Segment Open
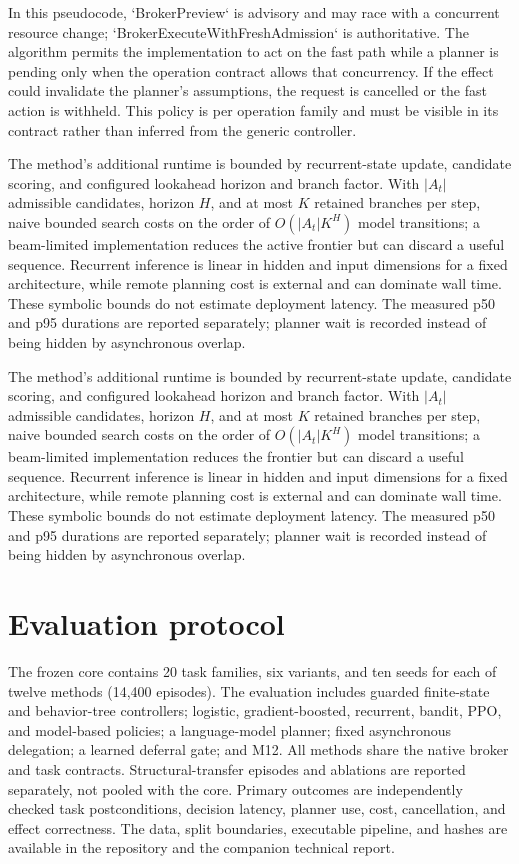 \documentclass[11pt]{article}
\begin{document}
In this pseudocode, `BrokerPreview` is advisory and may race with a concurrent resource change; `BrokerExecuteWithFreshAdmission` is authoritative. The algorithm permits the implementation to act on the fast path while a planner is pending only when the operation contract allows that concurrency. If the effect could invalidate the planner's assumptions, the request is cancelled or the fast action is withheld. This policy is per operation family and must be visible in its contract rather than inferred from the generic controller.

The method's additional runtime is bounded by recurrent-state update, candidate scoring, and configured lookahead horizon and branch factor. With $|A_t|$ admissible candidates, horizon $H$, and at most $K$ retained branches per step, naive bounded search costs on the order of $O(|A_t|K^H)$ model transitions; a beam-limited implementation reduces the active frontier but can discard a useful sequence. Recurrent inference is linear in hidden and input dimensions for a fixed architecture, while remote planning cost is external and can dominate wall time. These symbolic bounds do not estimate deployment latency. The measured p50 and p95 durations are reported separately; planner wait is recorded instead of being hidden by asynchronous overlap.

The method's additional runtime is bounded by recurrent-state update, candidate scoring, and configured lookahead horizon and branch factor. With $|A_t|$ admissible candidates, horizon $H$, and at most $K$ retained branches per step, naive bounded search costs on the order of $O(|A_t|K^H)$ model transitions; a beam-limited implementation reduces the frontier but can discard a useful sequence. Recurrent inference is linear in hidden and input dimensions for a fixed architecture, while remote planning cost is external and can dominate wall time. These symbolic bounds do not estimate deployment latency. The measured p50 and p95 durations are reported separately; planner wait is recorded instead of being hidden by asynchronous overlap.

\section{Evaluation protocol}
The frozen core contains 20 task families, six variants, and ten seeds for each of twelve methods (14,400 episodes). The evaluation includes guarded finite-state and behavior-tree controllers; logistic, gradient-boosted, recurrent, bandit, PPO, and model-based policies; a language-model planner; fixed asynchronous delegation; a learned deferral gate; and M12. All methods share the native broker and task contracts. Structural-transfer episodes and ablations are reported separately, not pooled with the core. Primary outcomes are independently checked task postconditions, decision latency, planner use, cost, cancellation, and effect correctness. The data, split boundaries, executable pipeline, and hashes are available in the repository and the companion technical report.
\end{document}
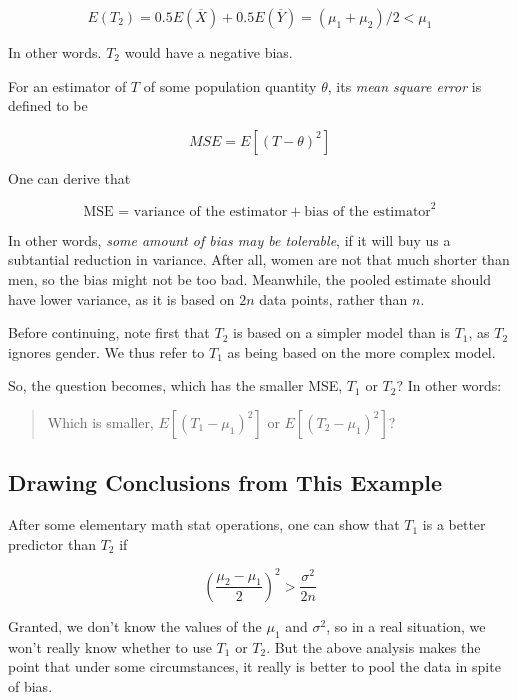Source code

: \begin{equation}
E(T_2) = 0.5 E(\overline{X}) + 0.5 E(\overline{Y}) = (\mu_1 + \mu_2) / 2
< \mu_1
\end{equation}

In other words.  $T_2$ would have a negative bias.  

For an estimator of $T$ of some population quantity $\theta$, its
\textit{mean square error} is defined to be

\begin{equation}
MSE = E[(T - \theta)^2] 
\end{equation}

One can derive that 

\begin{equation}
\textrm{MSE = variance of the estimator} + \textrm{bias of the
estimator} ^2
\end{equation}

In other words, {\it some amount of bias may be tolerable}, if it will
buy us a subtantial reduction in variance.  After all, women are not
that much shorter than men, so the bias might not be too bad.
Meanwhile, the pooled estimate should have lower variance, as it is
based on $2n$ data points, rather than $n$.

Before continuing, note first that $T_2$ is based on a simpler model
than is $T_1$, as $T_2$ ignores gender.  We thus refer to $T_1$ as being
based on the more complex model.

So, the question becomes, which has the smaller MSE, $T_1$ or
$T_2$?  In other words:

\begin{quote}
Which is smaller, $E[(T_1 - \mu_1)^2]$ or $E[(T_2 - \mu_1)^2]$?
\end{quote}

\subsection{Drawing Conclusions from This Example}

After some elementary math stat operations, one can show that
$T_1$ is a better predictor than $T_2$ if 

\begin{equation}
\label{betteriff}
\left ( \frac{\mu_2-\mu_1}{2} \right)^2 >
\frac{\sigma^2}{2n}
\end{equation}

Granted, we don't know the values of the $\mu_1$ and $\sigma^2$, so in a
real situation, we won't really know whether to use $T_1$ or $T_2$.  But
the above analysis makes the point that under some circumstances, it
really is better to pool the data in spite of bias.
Segment Closed
### [PROBLEM REQUIREMENTS]
Would you please return every line in the listing where "bias" shows up?

### [RESULT OF THIS EXERCISE]
In other words.  $T_2$ would have a negative bias.  
\textrm{MSE = variance of the estimator} + \textrm{bias of the
In other words, {\it some amount of bias may be tolerable}, if it will
that much shorter than men, so the bias might not be too bad.
really is better to pool the data in spite of bias.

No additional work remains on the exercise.